Je suis globalement d’accord avec ce qu’il dit et il le dit très bien et je le remercie pour ce billet. C’est un beau et grand billet. Les commentaires sont aussi pertinents et intéressants, à la hauteur du billet.

Il y a cependant une chose qui me fait cogiter plus que les autres et qui est le fil conducteur de son billet, perdre confiance, perdre la foi dans ses idées, renoncer. Je vais être très très cash et direct.

On va dans le mur, ce n’est pas de l’ordre du peut-être, c’est de la certitude :
Les démocraties à l’occidentale surveillent leurs populations et cela dans des proportions qu’on n’avait encore jamais vu dans l’Histoire, je vous renvoie vers les grandes oreilles de la NSA (mais pas que) et vers ce lien entre autres
Les démocraties telles que nous les connaissons ne fonctionnent plus et elles n’ont pas en leur sein la capacité de se remettre en question et de se réformer. Je crois que c’est surtout cette idée qui m’empêche de me sentir concerné (et donc d’en discuter, débattre) par les sujets comme Hadopi, la loi de programmation militaire (et son article 20 voté le 24 décembre 2014), le Pacte Transatlantique sur le Commerce et l’Investissement (PTCI) et la politique de manière générale. On est en plein délire, point. Est-ce qu’il faut réellement débattre et argumenter des choix liberticides et complètement délirants de nos élites politiques ? Il faut convaincre de la liberté d’expression, la justifier ? Il faut réellement alerter des dérives sécuritaires ? L’Histoire ne contient pas assez d’exemples ? Ce paragraphe pourrait paraître bien vide mais si je commençais à énumérer toutes les absurdités que j’ai entendu ces dernières années et que vous avez entendu on n’y sera encore en décembre. C’est à nous simple citoyen de rappeler que ce n’est pas très très bien et pas très très logique dans une Démocratie d’activer le blocage de sites sans passer par un juge ?
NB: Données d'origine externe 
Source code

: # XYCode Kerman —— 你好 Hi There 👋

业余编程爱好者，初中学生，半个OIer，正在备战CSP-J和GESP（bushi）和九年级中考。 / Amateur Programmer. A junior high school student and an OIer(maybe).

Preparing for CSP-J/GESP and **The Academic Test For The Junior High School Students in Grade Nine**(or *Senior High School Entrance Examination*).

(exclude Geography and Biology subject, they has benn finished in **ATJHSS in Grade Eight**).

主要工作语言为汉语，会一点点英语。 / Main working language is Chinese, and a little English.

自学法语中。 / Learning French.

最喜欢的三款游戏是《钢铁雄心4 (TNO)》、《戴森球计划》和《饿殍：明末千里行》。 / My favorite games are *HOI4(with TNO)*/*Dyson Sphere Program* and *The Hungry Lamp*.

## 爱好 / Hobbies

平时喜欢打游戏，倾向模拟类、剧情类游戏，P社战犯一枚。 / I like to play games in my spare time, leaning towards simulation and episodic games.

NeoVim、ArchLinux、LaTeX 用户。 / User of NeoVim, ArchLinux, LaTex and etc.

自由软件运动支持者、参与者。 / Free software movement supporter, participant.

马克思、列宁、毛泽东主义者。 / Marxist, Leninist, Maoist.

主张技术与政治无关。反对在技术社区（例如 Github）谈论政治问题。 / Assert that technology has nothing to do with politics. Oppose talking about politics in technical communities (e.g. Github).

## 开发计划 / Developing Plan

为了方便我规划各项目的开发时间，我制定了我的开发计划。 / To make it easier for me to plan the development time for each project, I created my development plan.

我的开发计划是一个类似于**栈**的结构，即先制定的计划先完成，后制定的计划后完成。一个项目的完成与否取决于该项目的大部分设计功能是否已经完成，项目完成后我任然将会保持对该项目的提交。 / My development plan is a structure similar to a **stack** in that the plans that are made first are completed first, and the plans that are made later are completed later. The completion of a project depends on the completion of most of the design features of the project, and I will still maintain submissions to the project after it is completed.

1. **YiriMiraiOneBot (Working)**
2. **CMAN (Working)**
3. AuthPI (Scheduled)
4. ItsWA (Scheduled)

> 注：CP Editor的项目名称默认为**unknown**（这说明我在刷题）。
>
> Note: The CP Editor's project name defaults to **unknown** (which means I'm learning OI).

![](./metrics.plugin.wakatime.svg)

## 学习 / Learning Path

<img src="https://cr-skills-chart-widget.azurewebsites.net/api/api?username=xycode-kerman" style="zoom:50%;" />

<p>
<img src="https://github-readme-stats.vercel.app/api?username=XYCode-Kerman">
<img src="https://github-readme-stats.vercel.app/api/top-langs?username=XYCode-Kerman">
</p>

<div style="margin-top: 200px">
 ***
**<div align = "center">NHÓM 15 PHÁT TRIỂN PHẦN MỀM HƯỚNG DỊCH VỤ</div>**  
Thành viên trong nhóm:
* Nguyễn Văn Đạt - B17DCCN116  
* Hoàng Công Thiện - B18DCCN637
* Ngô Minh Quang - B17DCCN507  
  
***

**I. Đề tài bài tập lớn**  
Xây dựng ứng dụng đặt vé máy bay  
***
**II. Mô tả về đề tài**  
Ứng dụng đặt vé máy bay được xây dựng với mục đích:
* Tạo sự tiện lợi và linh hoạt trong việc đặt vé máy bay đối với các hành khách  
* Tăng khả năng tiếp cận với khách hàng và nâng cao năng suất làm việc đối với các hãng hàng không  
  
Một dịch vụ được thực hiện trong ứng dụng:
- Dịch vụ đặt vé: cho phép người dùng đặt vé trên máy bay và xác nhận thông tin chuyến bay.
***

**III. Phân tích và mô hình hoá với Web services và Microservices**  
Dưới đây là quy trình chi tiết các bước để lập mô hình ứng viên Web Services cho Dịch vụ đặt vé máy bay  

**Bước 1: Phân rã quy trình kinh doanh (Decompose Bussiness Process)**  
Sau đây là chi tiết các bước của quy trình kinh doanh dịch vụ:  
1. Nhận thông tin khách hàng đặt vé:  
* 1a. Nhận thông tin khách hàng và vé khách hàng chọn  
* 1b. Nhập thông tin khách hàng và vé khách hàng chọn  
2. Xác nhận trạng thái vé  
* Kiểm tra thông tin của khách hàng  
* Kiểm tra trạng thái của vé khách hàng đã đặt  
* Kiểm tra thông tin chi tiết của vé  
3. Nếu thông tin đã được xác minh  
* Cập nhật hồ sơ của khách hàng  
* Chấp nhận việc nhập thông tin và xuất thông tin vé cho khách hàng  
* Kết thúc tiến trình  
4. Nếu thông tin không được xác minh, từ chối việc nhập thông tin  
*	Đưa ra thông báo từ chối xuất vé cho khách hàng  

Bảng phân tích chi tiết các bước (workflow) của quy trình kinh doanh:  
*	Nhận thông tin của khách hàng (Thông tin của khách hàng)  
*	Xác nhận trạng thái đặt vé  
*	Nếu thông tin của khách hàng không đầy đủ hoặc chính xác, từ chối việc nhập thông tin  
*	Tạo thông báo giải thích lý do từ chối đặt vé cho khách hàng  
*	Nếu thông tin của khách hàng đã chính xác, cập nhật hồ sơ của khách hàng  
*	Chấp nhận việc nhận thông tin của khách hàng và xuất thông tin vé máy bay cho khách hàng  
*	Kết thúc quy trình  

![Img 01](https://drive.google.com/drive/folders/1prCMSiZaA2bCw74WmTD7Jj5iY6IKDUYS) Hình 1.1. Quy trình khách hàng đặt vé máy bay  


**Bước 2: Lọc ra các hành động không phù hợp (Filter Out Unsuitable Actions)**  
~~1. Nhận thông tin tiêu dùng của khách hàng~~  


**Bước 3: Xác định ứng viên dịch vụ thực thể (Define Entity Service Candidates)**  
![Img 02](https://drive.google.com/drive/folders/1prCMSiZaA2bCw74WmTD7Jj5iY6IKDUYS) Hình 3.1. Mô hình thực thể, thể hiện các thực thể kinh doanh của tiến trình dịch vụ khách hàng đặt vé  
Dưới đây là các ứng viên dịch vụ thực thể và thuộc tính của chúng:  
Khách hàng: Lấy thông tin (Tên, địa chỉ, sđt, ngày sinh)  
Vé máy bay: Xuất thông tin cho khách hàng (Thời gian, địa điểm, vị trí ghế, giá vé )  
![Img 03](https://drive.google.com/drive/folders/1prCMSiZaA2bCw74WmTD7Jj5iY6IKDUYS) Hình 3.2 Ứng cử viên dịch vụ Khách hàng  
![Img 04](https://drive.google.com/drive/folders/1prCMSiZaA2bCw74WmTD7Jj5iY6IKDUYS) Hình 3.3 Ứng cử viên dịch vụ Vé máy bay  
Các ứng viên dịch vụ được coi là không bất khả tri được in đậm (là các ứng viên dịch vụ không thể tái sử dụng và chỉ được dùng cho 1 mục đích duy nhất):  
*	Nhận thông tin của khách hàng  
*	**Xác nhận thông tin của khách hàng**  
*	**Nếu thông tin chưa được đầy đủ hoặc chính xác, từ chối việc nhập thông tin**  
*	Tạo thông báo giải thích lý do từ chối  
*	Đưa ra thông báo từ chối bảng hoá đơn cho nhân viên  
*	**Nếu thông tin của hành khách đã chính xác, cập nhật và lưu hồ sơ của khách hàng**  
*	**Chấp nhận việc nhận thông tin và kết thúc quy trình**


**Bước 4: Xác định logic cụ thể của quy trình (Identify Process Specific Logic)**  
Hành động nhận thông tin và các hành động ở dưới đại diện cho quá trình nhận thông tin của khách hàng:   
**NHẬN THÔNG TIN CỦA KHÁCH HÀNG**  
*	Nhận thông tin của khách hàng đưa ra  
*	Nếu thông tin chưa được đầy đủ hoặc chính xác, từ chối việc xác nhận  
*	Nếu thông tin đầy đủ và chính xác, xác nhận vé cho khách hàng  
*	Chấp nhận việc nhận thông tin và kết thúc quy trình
– Je vous le dis comme je le pense, je me lève le matin et j’ai l’impression que nous citoyens devons nous battre pour que la Démocratie reste une démocratie. Le comble ! Nos élites politiques nous en éloignent chaque jour un peu plus. Est-ce que quelqu’un dans l’auditoire peut comprendre la mise en place de discussions et d’accords secrets pour ACTA/PTCI ? On croirait à une mauvaise blague, les élus que nous élisons pour représenter le peuple font leurs affaires dans notre dos et dans le plus grand secret. Mais what ? Et puis le PTCI, c’est pas le petit accord qui ne va rien changer à nos vies
– Il est aussi temps d’ouvrir les yeux. Edward Snowden a fait des révélations dépassant les pires craintes que l’on pouvait avoir, on n’a jamais vu ça, on va être clair, la réalité dépasse la fiction. Et vous avez vu un changement de comportements dans la population, des manifestations, des gouvernements qui ont démissionné ? Il est temps de le noter noir sur blanc, d’en prendre toute la mesure et de l’accepter : Tout le monde s’en fout. Globalement, il y a les Libristes, les informaticiens, quelques citoyens éclairés et les journalistes qui mesurent la gravité de tout cela. Le reste de la population ne comprends pas ou s’en fout. Le « niveau » de discussion à propos de ce sujet c’est « oui bah j’ai rien à cacher », « de toute façon qu’est-ce que tu veux y faire ? », « n’oublions pas que c’est pour nous protéger du terrorisme »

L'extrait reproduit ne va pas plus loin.